Sender verify failed with incorrect reverse DNS record
What a week! Switching hosting providers, setting up a new content management system for this blog (more on that as soon as it’s ready) and all at the same time as suffering e-mail problems as, since the middle of the week, every e-mail that I’ve sent to a particular contact has bounced back with the following message:
This is an automatically generated Delivery Status Notification.
Delivery to the following recipients failed.
someone @ somewhere .net
Reporting-MTA: dns; mymailserver .markwilson.co.uk
Final-Recipient: rfc822; someone @ somewhere .net
Action: failed
Status: 5.5.0
Diagnostic-Code: smtp;550-Verification failed for < myalias @markwilson.co.uk>
550-No Such User Here
550 Sender verify failed
I have various anti-spam measures on my mail server, but this appeared to be a problem when sending mail to a particular external host - e-mail sent to the same contact via a different mail server was received with no problems.
I set about researching the 550 Sender verify failed message and found various suggestions as to what might cause such an error - the most useful of which was a message on a newsgroup post which suggested it may be caused by an incorrect reverse DNS (PTR) record (thanks to Ben Winzenz for replying to that group a couple of years ago).
Even though much of my mail was being delivered successfully, that seemed like a perfectly reasonable explanation - the reverse lookup for my IP address would have returned a hostname in the format username.myisp.co.uk, rather than mymailserver.markwilson.co.uk (as confirmed by a DNS report on my domain, which also commented that “RFC1912 2.1 says you should have a reverse DNS for all your mail servers. It is strongly urged that you have them, as many mailservers will not accept mail from mailservers with no reverse DNS entry”), so I set about getting the record updated by my ISP (it has to be done by the owner of the IP address block).

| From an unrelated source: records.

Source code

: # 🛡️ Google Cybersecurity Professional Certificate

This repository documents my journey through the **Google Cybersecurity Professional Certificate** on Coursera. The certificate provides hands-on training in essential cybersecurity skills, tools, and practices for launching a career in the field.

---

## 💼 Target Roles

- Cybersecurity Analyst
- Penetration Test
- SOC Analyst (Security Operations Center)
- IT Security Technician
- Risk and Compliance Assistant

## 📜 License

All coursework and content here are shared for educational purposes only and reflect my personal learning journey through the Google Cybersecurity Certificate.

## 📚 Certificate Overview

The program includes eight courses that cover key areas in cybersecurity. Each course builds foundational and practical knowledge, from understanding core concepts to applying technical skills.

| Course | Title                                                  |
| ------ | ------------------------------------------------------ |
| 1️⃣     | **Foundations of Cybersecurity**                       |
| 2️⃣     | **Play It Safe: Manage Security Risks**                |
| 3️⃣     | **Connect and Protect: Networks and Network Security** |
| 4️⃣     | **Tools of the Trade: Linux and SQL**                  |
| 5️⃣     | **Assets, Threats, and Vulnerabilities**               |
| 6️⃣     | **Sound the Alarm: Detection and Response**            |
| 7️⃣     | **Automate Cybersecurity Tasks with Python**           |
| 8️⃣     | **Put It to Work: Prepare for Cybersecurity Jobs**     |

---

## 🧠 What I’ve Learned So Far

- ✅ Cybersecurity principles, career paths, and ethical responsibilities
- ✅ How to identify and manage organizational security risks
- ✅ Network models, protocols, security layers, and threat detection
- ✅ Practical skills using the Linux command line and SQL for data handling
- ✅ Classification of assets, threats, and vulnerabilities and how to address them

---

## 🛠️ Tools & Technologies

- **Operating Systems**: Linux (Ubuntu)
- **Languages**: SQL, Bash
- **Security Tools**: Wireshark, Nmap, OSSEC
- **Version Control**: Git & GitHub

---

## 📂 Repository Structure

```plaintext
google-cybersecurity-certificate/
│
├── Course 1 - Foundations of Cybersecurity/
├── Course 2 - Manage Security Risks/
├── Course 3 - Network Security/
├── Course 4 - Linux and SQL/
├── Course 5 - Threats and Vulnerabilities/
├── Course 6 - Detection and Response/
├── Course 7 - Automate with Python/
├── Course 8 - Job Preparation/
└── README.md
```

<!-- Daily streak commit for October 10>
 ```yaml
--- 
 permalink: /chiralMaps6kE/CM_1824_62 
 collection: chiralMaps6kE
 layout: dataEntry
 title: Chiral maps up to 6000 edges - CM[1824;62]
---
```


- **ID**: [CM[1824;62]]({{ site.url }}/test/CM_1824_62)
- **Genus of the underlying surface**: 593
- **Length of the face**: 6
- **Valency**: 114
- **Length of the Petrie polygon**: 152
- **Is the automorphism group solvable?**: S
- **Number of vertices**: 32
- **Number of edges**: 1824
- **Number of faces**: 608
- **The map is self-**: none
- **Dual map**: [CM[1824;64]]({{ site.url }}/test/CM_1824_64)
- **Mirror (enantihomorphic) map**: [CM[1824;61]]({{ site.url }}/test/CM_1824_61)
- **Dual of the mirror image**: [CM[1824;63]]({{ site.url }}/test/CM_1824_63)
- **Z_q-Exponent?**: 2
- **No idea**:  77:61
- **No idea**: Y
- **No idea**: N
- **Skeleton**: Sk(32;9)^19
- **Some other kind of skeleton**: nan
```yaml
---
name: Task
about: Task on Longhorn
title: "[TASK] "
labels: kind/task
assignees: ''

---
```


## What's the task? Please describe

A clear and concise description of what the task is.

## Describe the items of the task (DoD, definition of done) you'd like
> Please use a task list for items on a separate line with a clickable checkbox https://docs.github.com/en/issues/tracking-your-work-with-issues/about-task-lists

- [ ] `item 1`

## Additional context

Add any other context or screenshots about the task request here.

Initially I asked my ISP to add my mail server’s DNS name as a second PTR record for my IP address but in practice I found that DNS responded in a round robin pattern (rather than returning all the matching records) so I couldn’t rely on a consistent response and was still experiencing mail delivery failures. Finally, after reverting to a single PTR record for my IP address and waiting for DNS propagation (again), I was able to successfully send e-mail to the contact with whom I’d previously experienced issues (phew!).
As more and more hosts take action to prevent unsolicited commercial e-mail (UCE - also known as spam), this is likely to be a more common occurrence and it just underlines how important a correct DNS configuration is.